__Work instructions__. Word for word, retype the lines from the one containing "root type for" to the one containing "B4:[EVALUATION OF THE" below, keeping both end lines and dropping the pictures.

__Information given__.
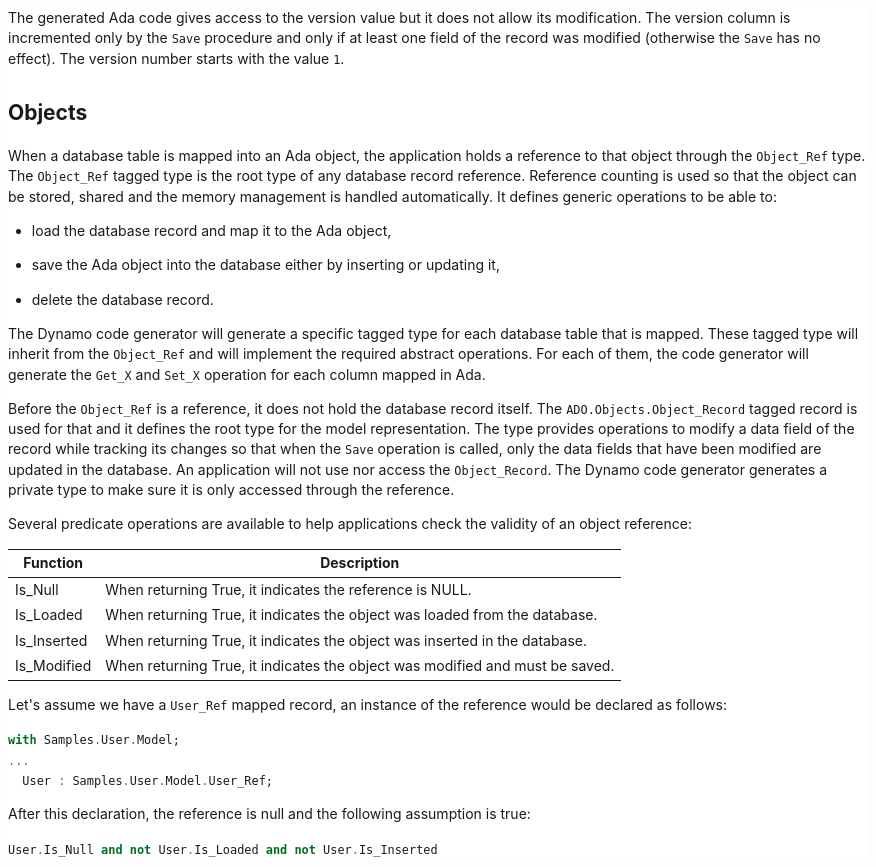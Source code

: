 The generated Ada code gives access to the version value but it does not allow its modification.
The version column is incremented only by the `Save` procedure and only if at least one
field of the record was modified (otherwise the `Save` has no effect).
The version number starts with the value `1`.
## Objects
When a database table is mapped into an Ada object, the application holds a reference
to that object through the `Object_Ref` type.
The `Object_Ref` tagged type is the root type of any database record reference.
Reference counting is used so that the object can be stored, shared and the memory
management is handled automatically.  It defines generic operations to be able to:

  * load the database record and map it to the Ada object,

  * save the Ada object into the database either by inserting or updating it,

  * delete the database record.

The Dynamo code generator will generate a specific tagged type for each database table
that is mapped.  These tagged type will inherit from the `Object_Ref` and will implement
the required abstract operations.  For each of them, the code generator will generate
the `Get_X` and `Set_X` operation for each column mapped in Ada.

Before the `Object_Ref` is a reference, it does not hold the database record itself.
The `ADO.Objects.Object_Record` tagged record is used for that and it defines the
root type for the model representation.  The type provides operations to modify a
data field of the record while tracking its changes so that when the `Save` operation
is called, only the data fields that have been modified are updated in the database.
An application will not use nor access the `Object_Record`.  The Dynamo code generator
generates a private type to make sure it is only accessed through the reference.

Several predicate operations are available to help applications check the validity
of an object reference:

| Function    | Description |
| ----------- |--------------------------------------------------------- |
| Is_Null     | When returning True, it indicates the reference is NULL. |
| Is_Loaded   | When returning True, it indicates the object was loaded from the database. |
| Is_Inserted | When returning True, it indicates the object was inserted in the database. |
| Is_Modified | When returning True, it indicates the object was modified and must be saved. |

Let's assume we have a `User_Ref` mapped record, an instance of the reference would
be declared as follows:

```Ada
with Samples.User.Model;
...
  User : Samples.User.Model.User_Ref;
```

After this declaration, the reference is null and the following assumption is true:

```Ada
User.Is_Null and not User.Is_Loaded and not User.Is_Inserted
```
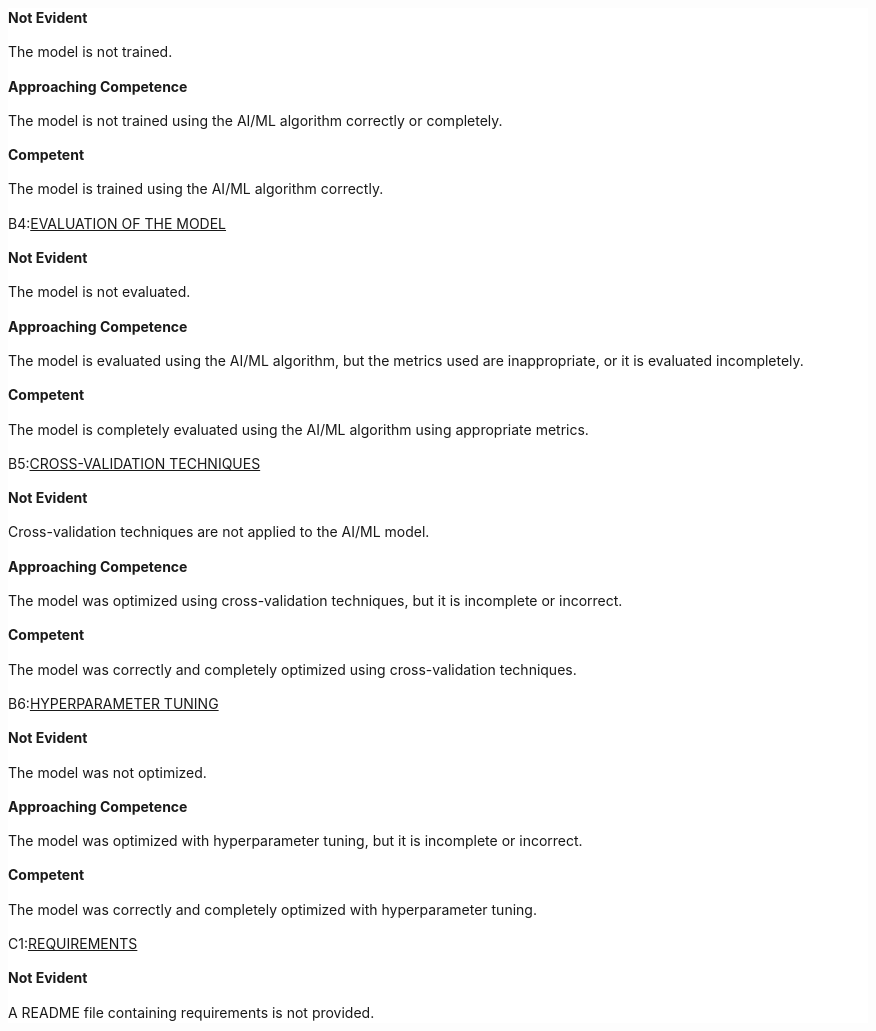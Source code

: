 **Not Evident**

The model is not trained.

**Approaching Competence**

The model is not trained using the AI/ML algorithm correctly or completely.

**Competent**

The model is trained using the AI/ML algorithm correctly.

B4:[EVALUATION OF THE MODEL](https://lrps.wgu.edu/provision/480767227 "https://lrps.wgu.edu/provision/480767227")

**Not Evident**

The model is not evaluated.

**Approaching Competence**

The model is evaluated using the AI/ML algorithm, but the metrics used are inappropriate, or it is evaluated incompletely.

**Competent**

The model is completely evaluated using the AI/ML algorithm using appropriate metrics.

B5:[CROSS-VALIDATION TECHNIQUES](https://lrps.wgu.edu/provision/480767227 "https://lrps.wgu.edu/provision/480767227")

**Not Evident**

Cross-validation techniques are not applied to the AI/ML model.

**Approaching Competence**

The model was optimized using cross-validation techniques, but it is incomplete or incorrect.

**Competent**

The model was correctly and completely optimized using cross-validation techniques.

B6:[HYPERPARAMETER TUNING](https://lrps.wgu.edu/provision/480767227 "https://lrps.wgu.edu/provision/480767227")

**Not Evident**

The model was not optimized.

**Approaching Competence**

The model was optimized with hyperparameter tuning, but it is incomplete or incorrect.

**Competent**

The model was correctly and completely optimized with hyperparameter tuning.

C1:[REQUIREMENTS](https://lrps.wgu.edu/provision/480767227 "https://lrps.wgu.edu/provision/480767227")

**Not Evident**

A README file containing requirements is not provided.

__Answer space__.
root type for the model representation.  The type provides operations to modify a
data field of the record while tracking its changes so that when the `Save` operation
is called, only the data fields that have been modified are updated in the database.
An application will not use nor access the `Object_Record`.  The Dynamo code generator
generates a private type to make sure it is only accessed through the reference.

Several predicate operations are available to help applications check the validity
of an object reference:

| Function    | Description |
| ----------- |--------------------------------------------------------- |
| Is_Null     | When returning True, it indicates the reference is NULL. |
| Is_Loaded   | When returning True, it indicates the object was loaded from the database. |
| Is_Inserted | When returning True, it indicates the object was inserted in the database. |
| Is_Modified | When returning True, it indicates the object was modified and must be saved. |

Let's assume we have a `User_Ref` mapped record, an instance of the reference would
be declared as follows:

```Ada
with Samples.User.Model;
...
  User : Samples.User.Model.User_Ref;
```

After this declaration, the reference is null and the following assumption is true:

```Ada
User.Is_Null and not User.Is_Loaded and not User.Is_Inserted
```
Source code

: **Not Evident**

The model is not trained.

**Approaching Competence**

The model is not trained using the AI/ML algorithm correctly or completely.

**Competent**

The model is trained using the AI/ML algorithm correctly.

B4:[EVALUATION OF THE MODEL](https://lrps.wgu.edu/provision/480767227 "https://lrps.wgu.edu/provision/480767227")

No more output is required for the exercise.